Below are some records; output exactly the lines from the line with "form to any set" to the line with "of the integral", both ends kept, and nothing more.

### Extracted data entries
⟨

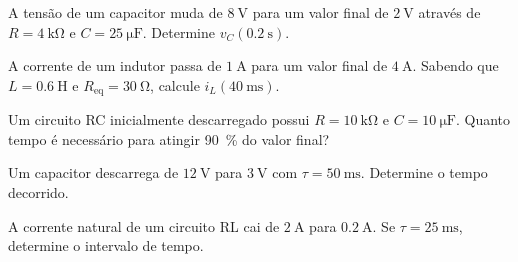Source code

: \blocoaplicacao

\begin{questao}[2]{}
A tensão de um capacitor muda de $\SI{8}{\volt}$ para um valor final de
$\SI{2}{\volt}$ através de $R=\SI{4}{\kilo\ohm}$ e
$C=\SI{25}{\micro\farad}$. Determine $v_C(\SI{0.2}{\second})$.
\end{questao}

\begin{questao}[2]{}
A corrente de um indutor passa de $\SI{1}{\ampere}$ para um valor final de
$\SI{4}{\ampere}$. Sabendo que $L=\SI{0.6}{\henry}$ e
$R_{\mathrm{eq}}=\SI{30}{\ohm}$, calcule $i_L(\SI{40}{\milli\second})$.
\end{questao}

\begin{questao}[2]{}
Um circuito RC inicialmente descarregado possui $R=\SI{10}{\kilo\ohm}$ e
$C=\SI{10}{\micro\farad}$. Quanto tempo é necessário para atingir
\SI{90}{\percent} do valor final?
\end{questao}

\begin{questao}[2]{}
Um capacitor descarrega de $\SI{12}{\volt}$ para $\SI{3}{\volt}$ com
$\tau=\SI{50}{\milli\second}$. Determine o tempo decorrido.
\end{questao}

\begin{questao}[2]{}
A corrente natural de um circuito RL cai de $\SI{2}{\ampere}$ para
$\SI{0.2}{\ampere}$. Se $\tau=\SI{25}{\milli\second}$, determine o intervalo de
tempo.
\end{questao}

⟩
⟨

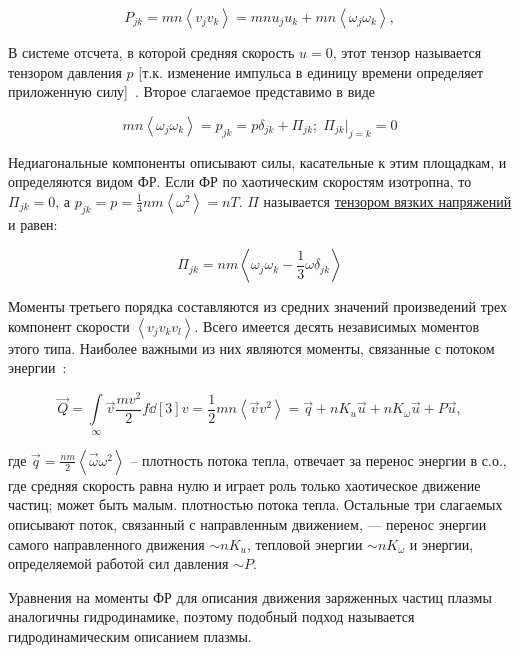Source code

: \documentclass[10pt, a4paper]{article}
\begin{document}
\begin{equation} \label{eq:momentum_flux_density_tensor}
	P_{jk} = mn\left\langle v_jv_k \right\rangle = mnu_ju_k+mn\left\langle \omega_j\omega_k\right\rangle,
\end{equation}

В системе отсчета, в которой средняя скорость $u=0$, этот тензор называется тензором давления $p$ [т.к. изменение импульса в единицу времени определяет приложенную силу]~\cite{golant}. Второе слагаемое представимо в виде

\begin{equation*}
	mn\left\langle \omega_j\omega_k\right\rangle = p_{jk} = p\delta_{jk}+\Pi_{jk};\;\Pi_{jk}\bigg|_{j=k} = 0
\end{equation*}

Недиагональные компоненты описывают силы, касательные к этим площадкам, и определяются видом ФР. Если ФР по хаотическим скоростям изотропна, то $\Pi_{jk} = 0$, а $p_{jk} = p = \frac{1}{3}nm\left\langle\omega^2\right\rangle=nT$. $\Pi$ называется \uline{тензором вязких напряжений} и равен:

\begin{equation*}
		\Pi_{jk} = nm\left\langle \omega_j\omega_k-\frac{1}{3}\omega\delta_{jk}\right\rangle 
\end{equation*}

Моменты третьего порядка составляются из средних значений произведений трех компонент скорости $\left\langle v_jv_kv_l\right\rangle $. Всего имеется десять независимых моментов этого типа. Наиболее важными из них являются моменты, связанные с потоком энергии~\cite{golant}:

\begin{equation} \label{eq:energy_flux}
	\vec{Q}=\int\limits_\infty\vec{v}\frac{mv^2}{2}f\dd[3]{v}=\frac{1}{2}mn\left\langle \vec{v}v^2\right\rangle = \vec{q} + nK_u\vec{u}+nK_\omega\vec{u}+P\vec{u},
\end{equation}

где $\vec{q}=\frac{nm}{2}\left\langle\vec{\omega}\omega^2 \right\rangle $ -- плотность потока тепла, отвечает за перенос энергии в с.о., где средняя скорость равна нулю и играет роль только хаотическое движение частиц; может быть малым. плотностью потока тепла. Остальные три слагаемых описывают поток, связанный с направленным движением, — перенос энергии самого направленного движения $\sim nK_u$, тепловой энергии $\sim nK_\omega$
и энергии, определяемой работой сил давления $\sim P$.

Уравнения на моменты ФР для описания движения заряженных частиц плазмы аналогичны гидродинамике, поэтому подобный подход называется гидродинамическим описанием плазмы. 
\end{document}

⟩
⟨

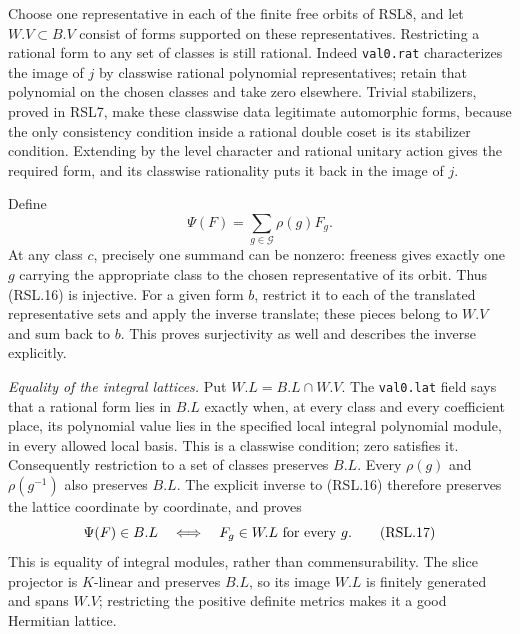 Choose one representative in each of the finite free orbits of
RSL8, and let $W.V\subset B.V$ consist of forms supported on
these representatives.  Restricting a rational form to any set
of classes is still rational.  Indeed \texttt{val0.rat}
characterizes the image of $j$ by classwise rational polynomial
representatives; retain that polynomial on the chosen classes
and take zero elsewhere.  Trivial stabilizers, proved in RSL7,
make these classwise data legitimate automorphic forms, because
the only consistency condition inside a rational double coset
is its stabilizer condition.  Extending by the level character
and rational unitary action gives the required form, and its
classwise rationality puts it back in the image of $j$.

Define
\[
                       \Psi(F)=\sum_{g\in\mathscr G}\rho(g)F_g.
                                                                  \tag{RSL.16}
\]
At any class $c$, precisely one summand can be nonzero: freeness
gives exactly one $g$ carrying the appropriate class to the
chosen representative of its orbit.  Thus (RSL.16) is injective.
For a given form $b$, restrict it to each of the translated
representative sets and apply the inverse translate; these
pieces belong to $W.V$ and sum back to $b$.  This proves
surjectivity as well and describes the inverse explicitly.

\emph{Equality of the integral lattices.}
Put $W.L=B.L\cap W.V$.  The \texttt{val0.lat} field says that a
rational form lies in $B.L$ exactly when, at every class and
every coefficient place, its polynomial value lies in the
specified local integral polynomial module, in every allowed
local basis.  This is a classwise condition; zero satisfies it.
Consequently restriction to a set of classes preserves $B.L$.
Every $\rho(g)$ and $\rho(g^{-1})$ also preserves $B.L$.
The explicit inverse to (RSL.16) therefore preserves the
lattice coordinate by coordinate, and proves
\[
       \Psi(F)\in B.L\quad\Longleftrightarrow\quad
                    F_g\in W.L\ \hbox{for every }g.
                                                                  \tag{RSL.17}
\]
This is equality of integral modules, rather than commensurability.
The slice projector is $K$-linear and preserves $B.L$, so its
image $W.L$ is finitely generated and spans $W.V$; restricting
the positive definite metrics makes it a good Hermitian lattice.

⟩

### Result for this exercise
these representatives.  Restricting a rational form to any set
of classes is still rational.  Indeed \texttt{val0.rat}
characterizes the image of $j$ by classwise rational polynomial
representatives; retain that polynomial on the chosen classes
and take zero elsewhere.  Trivial stabilizers, proved in RSL7,
make these classwise data legitimate automorphic forms, because
the only consistency condition inside a rational double coset
is its stabilizer condition.  Extending by the level character
and rational unitary action gives the required form, and its
classwise rationality puts it back in the image of $j$.

Define
\[
                       \Psi(F)=\sum_{g\in\mathscr G}\rho(g)F_g.
                                                                  \tag{RSL.16}
\]
At any class $c$, precisely one summand can be nonzero: freeness
gives exactly one $g$ carrying the appropriate class to the
chosen representative of its orbit.  Thus (RSL.16) is injective.
For a given form $b$, restrict it to each of the translated
representative sets and apply the inverse translate; these
pieces belong to $W.V$ and sum back to $b$.  This proves
surjectivity as well and describes the inverse explicitly.

\emph{Equality of the integral lattices.}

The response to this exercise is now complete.